Despite the memorization-resistant design, frontier models can still infer some answers through reasoning without web access (e.g., GPT-5.2 achieves 21.5% without search); fully eliminating the influence of parametric knowledge remains difficult.
Questions are sourced exclusively from English-language news and Western media outlets (approximately 100 whitelisted sources), which may introduce geographic and linguistic biases.
GPT-4.1 is used as the judge, and its inherent limitations may affect evaluation accuracy.
Time-sensitive scenarios in which answers evolve as events develop are not examined; the paper explicitly identifies this as future work.

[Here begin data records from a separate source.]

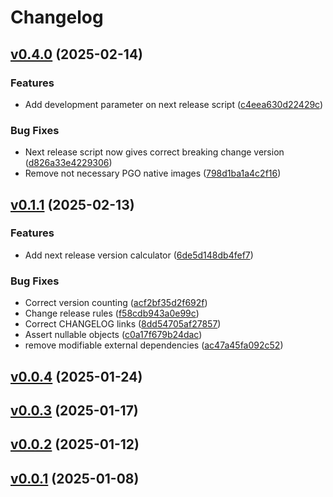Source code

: # Changelog

## [v0.4.0](https://github.com/FelipeKobra/JMessenger/commits/v0.4.0) (2025-02-14)

### Features

 -  Add development parameter on next release script ([c4eea630d22429c](https://github.com/FelipeKobra/JMessenger/commits/c4eea630d22429cda5244283050f25a09b679c3e))

### Bug Fixes

 -  Next release script now gives correct breaking change version ([d826a33e4229306](https://github.com/FelipeKobra/JMessenger/commits/d826a33e42293060428b44fe05e31810a1d19851))
 -  Remove not necessary PGO native images ([798d1ba1a4c2f16](https://github.com/FelipeKobra/JMessenger/commits/798d1ba1a4c2f1609363f4974158d083ea0cd2d1))

## [v0.1.1](https://github.com/FelipeKobra/JMessenger/commits/v0.1.1) (2025-02-13)

### Features

 -  Add next release version calculator ([6de5d148db4fef7](https://github.com/FelipeKobra/JMessenger/commits/6de5d148db4fef7bca30bac1206305532653c3c1))

### Bug Fixes

 -  Correct version counting ([acf2bf35d2f692f](https://github.com/FelipeKobra/JMessenger/commits/acf2bf35d2f692f28bfc4940fab9ad91c11437c0))
 -  Change release rules ([f58cdb943a0e99c](https://github.com/FelipeKobra/JMessenger/commits/f58cdb943a0e99ca15c42eff5348418f15b03bda))
 -  Correct CHANGELOG links ([8dd54705af27857](https://github.com/FelipeKobra/JMessenger/commits/8dd54705af2785737f5f847bd7f50515d8764d9d))
 -  Assert nullable objects ([c0a17f679b24dac](https://github.com/FelipeKobra/JMessenger/commits/c0a17f679b24dac603eb8c4d32bc2666c5569fea))
 -  remove modifiable external dependencies ([ac47a45fa092c52](https://github.com/FelipeKobra/JMessenger/commits/ac47a45fa092c52aed9e285848495c2abbc3fadc))

## [v0.0.4](https://github.com/FelipeKobra/JMessenger/commits/v0.0.4) (2025-01-24)



## [v0.0.3](https://github.com/FelipeKobra/JMessenger/commits/v0.0.3) (2025-01-17)



## [v0.0.2](https://github.com/FelipeKobra/JMessenger/commits/v0.0.2) (2025-01-12)



## [v0.0.1](https://github.com/FelipeKobra/JMessenger/commits/v0.0.1) (2025-01-08)



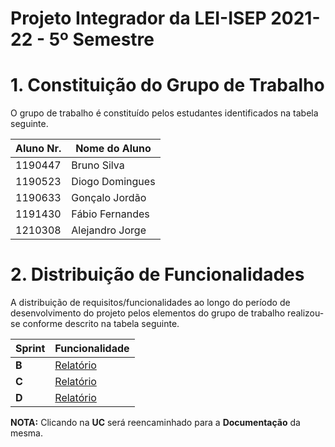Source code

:# Projeto Integrador da LEI-ISEP 2021-22 - 5º Semestre

# 1. Constituição do Grupo de Trabalho

O grupo de trabalho é constituído pelos estudantes identificados na tabela seguinte.

| Aluno Nr.	 | Nome do Aluno	        	  |
|------------|----------------------------|
| 1190447    | Bruno Silva                |
| 1190523    | Diogo Domingues            |
| 1190633    | Gonçalo Jordão             |
| 1191430    | Fábio Fernandes            |
| 1210308    | Alejandro Jorge            |

# 2. Distribuição de Funcionalidades ###

A distribuição de requisitos/funcionalidades ao longo do período de desenvolvimento do projeto pelos elementos do grupo de trabalho realizou-se conforme descrito na tabela seguinte.

| Sprint  |Funcionalidade                                                                                                                                    |
|---------|--------------------------------------------------------------------------------------------------------------------------------------------------|
|  **B**  | [Relatório](docs/ProjetoGeral/SprintB/Relatorio_3DL_G67.pdf)                                                                                     |
|  **C**  | [Relatório](docs/ProjetoGeral/SprintC/Relatorio_3DL_G67.pdf)                                                                                     |
|  **D**  | [Relatório](docs/ProjetoGeral/SprintD/Relatorio_3DL_G67.pdf)                                                                                     |

**NOTA:** Clicando na **UC** será reencaminhado para a **Documentação** da mesma.
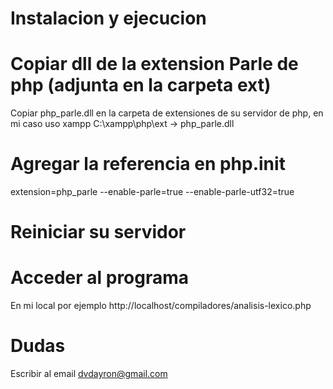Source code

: # Instalacion y ejecucion

# Copiar dll de la extension Parle de php (adjunta en la carpeta ext)

Copiar php_parle.dll en la carpeta de extensiones de su servidor de php, en mi caso uso xampp
C:\xampp\php\ext -> php_parle.dll

# Agregar la referencia en php.init

extension=php_parle
--enable-parle=true
--enable-parle-utf32=true

# Reiniciar su servidor

# Acceder al programa

En mi local por ejemplo http://localhost/compiladores/analisis-lexico.php

# Dudas

Escribir al email dvdayron@gmail.com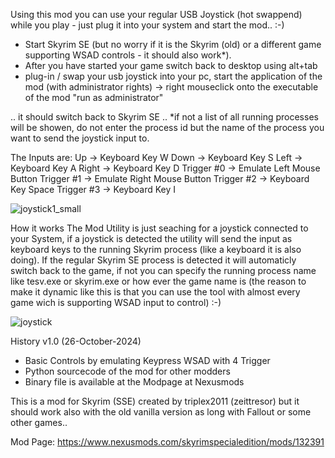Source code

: Using this mod you can use your regular USB Joystick (hot swappend) while you play - just plug it into your system and start the mod.. :-)

- Start Skyrim SE (but no worry if it is the Skyrim (old) or a different game supporting WSAD controls - it should also work*).
- After you have started your game switch back to desktop using alt+tab
- plug-in / swap your usb joystick into your pc, start the application of the mod (with administrator rights)
  -> right mouseclick onto the executable of the mod "run as administrator"

.. it should switch back to Skyrim SE .. *if not a list of all running processes will be showen, do not enter
the process id but the name of the process you want to send the joystick input to.

The Inputs are:
Up -> Keyboard Key W
Down -> Keyboard Key S
Left -> Keyboard Key A
Right -> Keyboard Key D
Trigger #0 -> Emulate Left Mouse Button
Trigger #1 -> Emulate Right Mouse Button
Trigger #2 -> Keyboard Key Space
Trigger #3 -> Keyboard Key I

![joystick1_small](https://github.com/user-attachments/assets/f1677da5-20cb-4aa2-a759-8801cbe0db4b)

How it works
The Mod Utility is just seaching for a joystick connected to your System, if a joystick is detected the utility will send the input as keyboard keys
to the running Skyrim process (like a keyboard it is also doing). If the regular Skyrim SE process is detected it will automaticly switch back to the game,
if not you can specify the running process name like tesv.exe or skyrim.exe or how ever the game name is (the reason to make it dynamic like this is
that you can use the tool with almost every game wich is supporting WSAD input to control) :-)

![joystick](https://github.com/user-attachments/assets/76606d44-fec9-4f94-bc15-ee5abd0d3475)

History
v1.0 (26-October-2024)
- Basic Controls by emulating Keypress WSAD with 4 Trigger
- Python sourcecode of the mod for other modders
- Binary file is available at the Modpage at Nexusmods

This is a mod for Skyrim (SSE) created by triplex2011 (zeittresor) but it should work also with the old vanilla version as long with Fallout or some other games..

Mod Page: https://www.nexusmods.com/skyrimspecialedition/mods/132391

The quality of the search engine API (Tavily) influences results, yet the paper does not ablate the effect of different search engines.

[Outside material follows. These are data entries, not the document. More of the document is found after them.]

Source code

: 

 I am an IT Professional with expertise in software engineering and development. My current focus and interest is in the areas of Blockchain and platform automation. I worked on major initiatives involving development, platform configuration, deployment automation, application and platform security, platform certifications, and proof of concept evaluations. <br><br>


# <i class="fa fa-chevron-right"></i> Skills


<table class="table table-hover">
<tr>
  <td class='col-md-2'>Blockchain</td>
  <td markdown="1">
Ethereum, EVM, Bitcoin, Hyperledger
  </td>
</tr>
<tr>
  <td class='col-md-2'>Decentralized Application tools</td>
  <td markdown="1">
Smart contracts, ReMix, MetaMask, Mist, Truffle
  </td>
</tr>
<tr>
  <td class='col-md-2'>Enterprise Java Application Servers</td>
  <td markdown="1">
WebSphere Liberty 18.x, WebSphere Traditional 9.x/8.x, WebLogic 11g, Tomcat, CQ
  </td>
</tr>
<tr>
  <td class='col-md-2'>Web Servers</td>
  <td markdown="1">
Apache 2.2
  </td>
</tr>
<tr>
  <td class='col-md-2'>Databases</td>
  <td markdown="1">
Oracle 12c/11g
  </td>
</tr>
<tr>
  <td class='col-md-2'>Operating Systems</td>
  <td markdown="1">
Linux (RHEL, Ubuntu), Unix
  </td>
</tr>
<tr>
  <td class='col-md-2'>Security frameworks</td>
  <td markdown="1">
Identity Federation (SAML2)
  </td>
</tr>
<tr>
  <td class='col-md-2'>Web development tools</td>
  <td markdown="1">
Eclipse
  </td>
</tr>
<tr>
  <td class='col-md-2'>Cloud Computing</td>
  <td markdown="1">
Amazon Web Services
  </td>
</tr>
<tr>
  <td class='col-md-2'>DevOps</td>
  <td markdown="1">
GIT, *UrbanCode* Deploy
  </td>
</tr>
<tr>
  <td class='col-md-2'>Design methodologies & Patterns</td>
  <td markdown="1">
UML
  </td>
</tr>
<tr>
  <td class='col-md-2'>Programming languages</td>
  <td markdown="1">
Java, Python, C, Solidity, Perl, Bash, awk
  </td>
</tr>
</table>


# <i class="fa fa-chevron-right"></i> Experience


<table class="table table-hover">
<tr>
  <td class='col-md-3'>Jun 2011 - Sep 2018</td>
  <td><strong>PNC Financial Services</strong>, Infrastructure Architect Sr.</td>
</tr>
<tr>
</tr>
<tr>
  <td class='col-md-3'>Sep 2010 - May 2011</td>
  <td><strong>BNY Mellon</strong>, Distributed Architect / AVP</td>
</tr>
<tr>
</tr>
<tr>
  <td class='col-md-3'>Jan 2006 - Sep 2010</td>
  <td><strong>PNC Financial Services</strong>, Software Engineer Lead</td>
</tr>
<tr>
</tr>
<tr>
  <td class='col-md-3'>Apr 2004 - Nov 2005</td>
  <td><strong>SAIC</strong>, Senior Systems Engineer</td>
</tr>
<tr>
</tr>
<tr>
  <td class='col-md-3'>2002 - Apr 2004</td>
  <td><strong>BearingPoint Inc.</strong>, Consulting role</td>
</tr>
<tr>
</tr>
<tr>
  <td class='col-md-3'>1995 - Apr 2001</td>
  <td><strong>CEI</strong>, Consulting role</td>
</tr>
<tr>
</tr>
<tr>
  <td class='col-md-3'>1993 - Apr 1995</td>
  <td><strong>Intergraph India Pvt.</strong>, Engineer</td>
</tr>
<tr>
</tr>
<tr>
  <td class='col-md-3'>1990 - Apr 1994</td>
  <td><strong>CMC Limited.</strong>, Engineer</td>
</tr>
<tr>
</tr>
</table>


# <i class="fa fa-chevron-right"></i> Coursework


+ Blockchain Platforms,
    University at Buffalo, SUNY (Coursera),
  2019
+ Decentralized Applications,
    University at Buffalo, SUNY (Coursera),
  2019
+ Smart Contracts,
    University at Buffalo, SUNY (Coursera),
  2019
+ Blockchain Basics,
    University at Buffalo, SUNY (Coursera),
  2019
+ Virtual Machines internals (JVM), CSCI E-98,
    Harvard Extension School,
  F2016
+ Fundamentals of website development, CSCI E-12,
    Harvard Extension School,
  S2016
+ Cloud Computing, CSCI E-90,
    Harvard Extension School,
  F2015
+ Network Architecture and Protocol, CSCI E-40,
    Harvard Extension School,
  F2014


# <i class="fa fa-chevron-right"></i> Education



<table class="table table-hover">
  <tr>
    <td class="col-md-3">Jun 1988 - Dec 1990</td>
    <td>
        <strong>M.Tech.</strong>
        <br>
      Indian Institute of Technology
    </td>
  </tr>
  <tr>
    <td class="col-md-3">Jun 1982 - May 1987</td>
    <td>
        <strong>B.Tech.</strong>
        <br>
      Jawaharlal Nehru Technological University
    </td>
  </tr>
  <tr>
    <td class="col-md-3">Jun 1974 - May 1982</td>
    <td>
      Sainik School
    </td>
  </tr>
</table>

vs. FreshQA/SealQA: These benchmarks update answers over time while keeping questions fixed, meaning the questions themselves may already be memorized by models. LiveNewsBench updates both questions and answers simultaneously, providing more thorough memorization resistance.
vs. BrowseComp: BrowseComp uses static, non-updating questions and primarily measures search depth rather than temporal recency. LiveNewsBench emphasizes the combination of news timeliness and multi-hop reasoning.
vs. RealTimeQA: Both benchmarks update periodically, but RealTimeQA produces only approximately 10 questions per update from manually curated trivia on news websites. LiveNewsBench's automated pipeline operates at a substantially larger scale (1,000+ instances per version).
vs. Deep Research Bench: The former evaluates subjective quality of long-form reports, while LiveNewsBench evaluates objective correctness of short factual answers; the two are complementary rather than substitutable.

Rating¶

Novelty: ⭐⭐⭐⭐ The design of a fully automated, periodically refreshed, memorization-resistant search benchmark is genuinely novel, though the core intuition (using news articles to resist memorization) is relatively straightforward.
Experimental Thoroughness: ⭐⭐⭐⭐⭐ Evaluates 13 LLMs and 2 official APIs with multiple ablations (search budget, memorization test, full set vs. human-verified subset); the analysis is highly comprehensive.
Writing Quality: ⭐⭐⭐⭐⭐ The paper is logically structured with well-motivated contributions; the comparison table against related work is particularly clear and informative.
Value: ⭐⭐⭐⭐ Fills an important gap in agentic search evaluation and provides long-term value to the community through its sustainable update mechanism.